As I’m sure a lot of you in the wetshaving community are aware of by now Italian Barber have put on the marked a stainless steel razor – called the Mamba – that retails for a hair under 50$… a move that have made some people on the forums question the price point of other stainless razors as well as implying that other manufacturers and vendors are pushing prices up to increase their profit.
To me the last bit sounded like what grass turns into after passing through a bovine… I’ve been privileged enough to be allowed to “peek past the curtain” as it where in my chats with people who have designed, crafted and made razors, and none of them strikes me as people who push prices up for the hell of it – price is always been driven by costs, and the cost of machining have always been on the top of their heads. So I decided to look a bit more into the implied claims and what drives the price of machined razors.
I’ve spent an rather informative evening reading up on the costs of machining, which seems to be somewhat of an black art even to experienced machinists as far as I can tell. The major cost drivers are the programming and setting up of the machine, followed by the time it takes to change tools, and then the time to machine each piece. Actual cost of material is far down the list, even if the choice of material affects both the time to machine and how often one much replace tools.
Looking at the Mamba, it’s fairly obvious to me that it’s been designed to be easy to program into a CNC machine – lathe or mill – and require a minimum of actual machining thus cut down on the time to machine each piece as well as making the tools last longer between each change.

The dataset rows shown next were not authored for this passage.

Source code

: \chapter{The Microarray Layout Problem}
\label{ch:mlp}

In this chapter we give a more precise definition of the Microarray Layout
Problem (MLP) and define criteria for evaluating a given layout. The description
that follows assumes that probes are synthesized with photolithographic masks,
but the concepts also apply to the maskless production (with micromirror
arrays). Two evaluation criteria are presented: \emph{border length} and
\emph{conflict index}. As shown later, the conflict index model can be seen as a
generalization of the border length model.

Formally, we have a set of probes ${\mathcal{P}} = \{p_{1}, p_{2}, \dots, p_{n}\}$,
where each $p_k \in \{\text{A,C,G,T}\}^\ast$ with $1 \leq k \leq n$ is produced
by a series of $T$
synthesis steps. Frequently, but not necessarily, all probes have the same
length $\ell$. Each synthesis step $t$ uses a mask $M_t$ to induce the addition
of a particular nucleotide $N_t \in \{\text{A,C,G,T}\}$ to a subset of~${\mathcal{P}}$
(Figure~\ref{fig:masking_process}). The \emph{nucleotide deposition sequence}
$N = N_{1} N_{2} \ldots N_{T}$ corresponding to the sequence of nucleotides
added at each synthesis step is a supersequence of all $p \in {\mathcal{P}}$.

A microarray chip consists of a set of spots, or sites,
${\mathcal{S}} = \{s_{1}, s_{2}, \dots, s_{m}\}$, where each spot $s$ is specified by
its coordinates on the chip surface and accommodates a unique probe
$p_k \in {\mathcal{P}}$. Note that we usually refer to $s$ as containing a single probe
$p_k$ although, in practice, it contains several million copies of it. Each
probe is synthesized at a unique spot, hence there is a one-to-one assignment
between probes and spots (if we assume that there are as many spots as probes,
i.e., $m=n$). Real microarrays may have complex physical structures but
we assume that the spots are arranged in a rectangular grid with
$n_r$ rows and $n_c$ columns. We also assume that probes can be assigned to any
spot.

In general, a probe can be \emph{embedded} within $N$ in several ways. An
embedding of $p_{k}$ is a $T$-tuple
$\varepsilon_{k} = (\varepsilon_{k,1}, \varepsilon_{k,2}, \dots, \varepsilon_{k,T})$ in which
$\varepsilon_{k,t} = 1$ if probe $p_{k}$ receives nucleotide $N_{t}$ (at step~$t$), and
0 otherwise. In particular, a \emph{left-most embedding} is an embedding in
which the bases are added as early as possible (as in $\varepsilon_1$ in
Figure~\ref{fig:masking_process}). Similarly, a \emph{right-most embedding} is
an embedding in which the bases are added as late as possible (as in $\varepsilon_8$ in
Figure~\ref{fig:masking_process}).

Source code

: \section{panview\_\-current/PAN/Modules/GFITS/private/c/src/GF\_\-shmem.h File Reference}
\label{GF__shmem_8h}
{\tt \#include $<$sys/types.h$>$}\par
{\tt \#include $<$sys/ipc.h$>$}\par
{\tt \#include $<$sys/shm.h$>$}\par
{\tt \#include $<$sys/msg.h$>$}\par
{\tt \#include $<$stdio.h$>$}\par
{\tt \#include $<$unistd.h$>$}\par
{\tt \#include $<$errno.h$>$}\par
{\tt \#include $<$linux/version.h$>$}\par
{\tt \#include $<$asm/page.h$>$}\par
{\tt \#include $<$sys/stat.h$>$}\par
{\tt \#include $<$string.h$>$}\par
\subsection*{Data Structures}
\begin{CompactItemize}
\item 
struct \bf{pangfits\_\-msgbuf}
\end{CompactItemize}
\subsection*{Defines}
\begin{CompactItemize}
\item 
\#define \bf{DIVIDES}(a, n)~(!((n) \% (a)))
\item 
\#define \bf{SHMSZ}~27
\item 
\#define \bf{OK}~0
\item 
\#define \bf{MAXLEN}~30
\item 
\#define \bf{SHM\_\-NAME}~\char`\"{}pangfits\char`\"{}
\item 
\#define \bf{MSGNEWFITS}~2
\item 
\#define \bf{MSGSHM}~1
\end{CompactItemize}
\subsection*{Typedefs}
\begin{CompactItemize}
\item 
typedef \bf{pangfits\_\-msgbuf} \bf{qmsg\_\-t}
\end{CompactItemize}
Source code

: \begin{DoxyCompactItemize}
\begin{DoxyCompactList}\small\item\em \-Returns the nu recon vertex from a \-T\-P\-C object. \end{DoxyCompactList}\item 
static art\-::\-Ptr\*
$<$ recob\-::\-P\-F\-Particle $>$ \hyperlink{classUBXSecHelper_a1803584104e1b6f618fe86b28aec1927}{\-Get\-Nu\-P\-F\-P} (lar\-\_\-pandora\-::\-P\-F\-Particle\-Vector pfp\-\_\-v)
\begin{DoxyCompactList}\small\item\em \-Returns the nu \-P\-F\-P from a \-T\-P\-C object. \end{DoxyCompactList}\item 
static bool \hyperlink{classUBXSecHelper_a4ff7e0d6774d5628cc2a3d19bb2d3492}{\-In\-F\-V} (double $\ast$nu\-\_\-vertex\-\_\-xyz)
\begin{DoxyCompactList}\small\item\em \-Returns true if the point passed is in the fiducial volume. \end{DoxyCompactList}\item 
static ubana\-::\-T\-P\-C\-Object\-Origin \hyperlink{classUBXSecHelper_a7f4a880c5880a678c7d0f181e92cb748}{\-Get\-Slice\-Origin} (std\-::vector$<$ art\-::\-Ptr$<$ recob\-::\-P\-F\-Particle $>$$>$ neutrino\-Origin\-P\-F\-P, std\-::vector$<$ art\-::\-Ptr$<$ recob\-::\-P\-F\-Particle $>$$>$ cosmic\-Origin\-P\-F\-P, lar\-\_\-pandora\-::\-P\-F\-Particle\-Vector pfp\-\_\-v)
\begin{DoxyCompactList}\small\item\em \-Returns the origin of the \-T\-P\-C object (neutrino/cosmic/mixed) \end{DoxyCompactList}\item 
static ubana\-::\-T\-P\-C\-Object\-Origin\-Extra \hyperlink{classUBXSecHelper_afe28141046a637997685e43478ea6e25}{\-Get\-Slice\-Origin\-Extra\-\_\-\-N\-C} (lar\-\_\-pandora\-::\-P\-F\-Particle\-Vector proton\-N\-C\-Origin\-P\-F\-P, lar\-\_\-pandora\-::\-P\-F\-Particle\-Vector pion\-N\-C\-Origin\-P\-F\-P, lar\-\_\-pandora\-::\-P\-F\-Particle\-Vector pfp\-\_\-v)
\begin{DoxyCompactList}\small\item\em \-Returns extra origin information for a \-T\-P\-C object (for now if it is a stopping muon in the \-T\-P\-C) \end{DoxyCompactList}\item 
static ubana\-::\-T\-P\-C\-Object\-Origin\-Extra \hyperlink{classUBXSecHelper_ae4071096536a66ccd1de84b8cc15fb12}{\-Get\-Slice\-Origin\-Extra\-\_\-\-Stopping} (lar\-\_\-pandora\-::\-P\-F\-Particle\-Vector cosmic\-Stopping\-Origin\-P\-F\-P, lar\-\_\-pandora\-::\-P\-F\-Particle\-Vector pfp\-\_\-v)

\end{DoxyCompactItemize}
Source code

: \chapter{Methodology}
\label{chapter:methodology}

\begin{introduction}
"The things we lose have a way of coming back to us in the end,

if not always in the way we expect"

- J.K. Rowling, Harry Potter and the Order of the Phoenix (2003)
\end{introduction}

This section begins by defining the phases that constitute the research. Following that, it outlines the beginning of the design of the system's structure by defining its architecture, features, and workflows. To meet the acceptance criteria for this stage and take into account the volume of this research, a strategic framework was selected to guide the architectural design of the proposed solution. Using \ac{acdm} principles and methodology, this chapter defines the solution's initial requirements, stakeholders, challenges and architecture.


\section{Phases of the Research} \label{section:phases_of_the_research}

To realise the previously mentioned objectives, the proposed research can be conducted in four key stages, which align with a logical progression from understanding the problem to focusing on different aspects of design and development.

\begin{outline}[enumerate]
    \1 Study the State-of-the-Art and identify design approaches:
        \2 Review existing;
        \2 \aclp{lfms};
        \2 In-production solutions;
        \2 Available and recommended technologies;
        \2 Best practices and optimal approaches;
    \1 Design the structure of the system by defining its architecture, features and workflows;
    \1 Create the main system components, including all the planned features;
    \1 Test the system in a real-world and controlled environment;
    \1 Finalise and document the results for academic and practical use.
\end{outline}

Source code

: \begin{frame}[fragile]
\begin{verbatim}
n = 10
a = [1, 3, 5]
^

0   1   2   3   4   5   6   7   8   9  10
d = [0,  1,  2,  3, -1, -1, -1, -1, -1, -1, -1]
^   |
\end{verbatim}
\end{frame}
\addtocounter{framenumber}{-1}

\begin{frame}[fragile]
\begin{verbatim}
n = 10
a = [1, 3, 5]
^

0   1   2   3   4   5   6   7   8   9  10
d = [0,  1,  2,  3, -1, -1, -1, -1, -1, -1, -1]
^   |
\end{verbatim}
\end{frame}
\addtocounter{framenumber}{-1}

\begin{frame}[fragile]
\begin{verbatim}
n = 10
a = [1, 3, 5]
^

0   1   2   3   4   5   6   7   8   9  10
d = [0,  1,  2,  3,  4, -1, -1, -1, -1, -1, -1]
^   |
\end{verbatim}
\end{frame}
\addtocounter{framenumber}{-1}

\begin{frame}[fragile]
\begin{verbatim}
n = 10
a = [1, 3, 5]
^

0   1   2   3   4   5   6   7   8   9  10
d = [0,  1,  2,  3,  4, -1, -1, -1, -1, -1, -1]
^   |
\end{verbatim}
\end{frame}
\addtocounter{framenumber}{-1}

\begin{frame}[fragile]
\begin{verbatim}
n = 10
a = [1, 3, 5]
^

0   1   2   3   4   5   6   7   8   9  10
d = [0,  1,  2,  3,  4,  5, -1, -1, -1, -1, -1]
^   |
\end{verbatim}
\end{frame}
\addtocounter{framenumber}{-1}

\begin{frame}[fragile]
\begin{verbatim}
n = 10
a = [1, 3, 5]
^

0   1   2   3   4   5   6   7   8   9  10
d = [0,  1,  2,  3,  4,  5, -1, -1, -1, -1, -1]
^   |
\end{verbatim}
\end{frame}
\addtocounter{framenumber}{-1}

Take for instance the handle. It’s made in two pieces, meaning that the handle and the end cap can be turned from a round bar only fractionally larger than the finished product. The handle is made of just
one cove cut, nine straight cuts, two drilled and tapped holes. The end cap is also a fairly simple shape, requiring some knurling, a 45° cut, a straight cut and cutting some screw threads.The result is a handle that is as cheap as you can make them, even if it looks boring and pedestrian to me – arguable a subjective opinion, and your mileage may vary on that.
Same with the baseplate – straight lines and simple curves for the most part. Notice the counter boring around the blade alignment pins; this allows for a much quicker and thus cheaper machining operations of said pins than if the curved surface would have come all the way up to the pins.
In my quick and dirty analysis it’s only the top plate that strikes me as being slightly tricky to program and machine, and that is only because of the screw-post – where one can see the same style counter boring as we noticed on the base plate. The rest of the top plate again features simple straight lines and curves.
The choice of material for the Mamba – 316L alloy as opposed to something like 17-4, in other words a softer stainless austenite steel and not an inherently harder stainless martensite steel – might also be driven by the fact that 316L is easier to machine and wears less on the tools. The trade off is off course that scratch resistance will be lower, and on the large open surfaces of this design any scratch will be noticeable.
To wrap up the manufacture all parts of the Mamba is machine finished – not that there is anything wrong with that – thus saving time and cost when compared to hand finishing and polishing.
So there you have it. As far as I can tell the Mamba is a razor designed from the outset to be as cheap as possible to machine in bulk – according to Italian Barber the initial production run was 1200 – and therefore it is looking like it was designed to be cheap to machine in bulk. It may or may not be a decent shaver, but it looks pretty pedestrian in my eyes next to more ornate and intricate stainless razors designs such as the Asylum Evolution, the Timeless, the Barbaros TR-2, the upcoming Paradigm, and any number of more expensive stainless steel razors.
Please note that Jason, aka Boonie21, have a similar analysis of the Mamba’s price point in a post over at my favourite wetshaving forum – but his analysis have the benefit of drawing directly from his own experience of designing a razor.
So sidetrack for a second; there is a reason why a Mercedes-Benz A-Class costs more than a Geo Metro. They are both cars, they will both get you from A to B, but the later is designed and built to be cheap and the end user will notice the difference in build quality and driving experience. In the same way a fifty dollar stainless steel razor will look like a fifty dollar razor, without any of the luxuries – read design intricacies – of a more expensive razors.
But when all is said and done the existence of a 50$ razor in 316L does NOT mean that every other stainless steel razor is overpriced. It means that someone managed to simplify the machining of a razor enough to make a 50$ razor possible.
Total sidenote for those curious about how as 50$ stainless steel razor shaves; all reports so far states it’s mild – to the point of some being listed on the B/S/T after one or two shaves.